RESULTAT : la probabilité de se retrouver au chômage pour un salarié est plus forte en France qu’ailleurs dans l’Europe.

LE SENTIMENT D’INSECURITE correspond à une réalité vécue par de nombreuses personnes et pas que les personnes qui sont en réelle insécurité. Il faut transformer les représentations pour les rapprocher des réalités.

DES SITUATIONS INEGALITAIRES : l’accès à l’emploi, aux revenus se fait par le contrat de travail qui déclenche l’accès à des droits comme ceux de la convention collective, des mutuelles, de la retraite, de l’indemnisation du chômage : Il y a des formes de contrats qui ne permettent pas de mettre en œuvre les droits. De plus certaines situations dépendent du contrat de travail : l’accès au logement au crédit etc ….

- Nous sommes dans un chômage de masse depuis une génération.
- Par chômage de masse on entend un chômage se situant entre 8 et 11% de la population active,
- La tendance positive actuelle ne sera pas forcément durable.
- La durée moyenne du chômage est particulièrement élevée notamment pour les plus de 50 ans et les jeunes.
- Des pans entiers de l’économie flanchent (industrie, agriculture)
- D’autres sont en évolution positive, le tertiaire, les services à la personne (NB entre industrie et service la frontière est floue)

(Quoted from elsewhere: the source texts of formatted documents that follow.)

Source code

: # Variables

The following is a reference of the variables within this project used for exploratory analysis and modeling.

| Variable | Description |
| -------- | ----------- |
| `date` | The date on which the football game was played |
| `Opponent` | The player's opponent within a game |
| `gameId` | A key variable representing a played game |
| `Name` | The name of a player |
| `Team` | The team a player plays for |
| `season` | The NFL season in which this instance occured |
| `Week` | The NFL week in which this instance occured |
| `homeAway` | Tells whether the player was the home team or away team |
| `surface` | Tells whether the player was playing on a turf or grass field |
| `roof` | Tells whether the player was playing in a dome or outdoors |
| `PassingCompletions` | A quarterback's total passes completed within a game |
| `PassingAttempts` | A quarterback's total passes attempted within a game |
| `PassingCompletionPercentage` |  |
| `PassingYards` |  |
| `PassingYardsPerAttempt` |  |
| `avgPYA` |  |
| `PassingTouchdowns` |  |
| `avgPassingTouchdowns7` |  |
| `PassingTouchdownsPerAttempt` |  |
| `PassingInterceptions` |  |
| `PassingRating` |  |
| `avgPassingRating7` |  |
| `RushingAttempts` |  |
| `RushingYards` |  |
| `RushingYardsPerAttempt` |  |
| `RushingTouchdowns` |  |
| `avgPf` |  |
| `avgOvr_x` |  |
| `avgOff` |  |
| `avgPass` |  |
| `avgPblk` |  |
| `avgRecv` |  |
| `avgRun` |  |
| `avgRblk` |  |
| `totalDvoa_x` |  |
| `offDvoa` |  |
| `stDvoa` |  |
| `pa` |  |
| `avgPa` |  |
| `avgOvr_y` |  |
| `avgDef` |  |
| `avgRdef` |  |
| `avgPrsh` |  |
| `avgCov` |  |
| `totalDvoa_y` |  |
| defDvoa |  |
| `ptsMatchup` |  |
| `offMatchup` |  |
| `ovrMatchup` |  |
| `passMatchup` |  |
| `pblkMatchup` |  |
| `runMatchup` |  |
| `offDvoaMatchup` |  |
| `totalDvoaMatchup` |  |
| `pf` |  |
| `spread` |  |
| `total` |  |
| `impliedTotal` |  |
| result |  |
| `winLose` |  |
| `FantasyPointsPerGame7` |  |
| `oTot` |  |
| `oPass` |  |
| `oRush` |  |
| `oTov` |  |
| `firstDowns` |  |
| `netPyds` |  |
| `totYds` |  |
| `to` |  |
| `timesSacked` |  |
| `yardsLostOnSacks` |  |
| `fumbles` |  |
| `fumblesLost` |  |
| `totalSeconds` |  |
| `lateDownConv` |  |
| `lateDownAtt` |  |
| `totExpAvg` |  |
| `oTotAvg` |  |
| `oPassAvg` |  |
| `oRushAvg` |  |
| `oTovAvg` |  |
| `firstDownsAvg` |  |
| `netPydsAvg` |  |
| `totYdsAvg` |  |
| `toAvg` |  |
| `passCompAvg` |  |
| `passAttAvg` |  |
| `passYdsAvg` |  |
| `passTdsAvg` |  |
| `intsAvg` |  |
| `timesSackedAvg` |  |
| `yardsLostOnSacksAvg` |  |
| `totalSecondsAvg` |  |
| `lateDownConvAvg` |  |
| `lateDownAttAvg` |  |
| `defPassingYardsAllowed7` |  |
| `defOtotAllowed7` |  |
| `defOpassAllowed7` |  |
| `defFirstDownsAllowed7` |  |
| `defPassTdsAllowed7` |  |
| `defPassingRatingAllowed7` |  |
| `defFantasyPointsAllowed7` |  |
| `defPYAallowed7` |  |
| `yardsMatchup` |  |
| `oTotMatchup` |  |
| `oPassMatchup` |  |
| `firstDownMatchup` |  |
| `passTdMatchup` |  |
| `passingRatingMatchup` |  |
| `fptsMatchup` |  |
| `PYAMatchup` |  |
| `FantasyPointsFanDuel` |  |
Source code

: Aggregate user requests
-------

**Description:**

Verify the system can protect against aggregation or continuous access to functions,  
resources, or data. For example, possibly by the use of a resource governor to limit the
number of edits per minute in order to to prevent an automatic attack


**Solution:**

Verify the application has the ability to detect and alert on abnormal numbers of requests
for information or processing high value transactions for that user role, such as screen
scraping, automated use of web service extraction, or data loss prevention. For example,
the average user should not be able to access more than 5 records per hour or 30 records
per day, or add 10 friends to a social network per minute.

- Le marché du travail est marqué par une forte et régulière augmentation de la flexibilité et de la précarité (12% de contrats précaires au lieu de 5% il y a 20 ans). L’embauche se fait par le biais de contrats précaires pour 4 salariés sur 5.

- 50% des personnes qui se retrouvent sans emploi sortent d’un CDD.

- Au bout d’une année de CDD 4/10 (donc 40%) ont intégré un CDI, 15% sont au chômage et le reste demeure en CDD ;Donc le niveau de CDD en cours ne diminue pas, certains restant à vie piégés dans ce type d’emploi.


- De plus les salariés qui étaient en interim le demeurent. Il y a donc un enfermement dans la précarité. Les personnes les plus fragiles sont les plus précaires : femmes (temps partiels contraint), les jeunes, les plus anciens.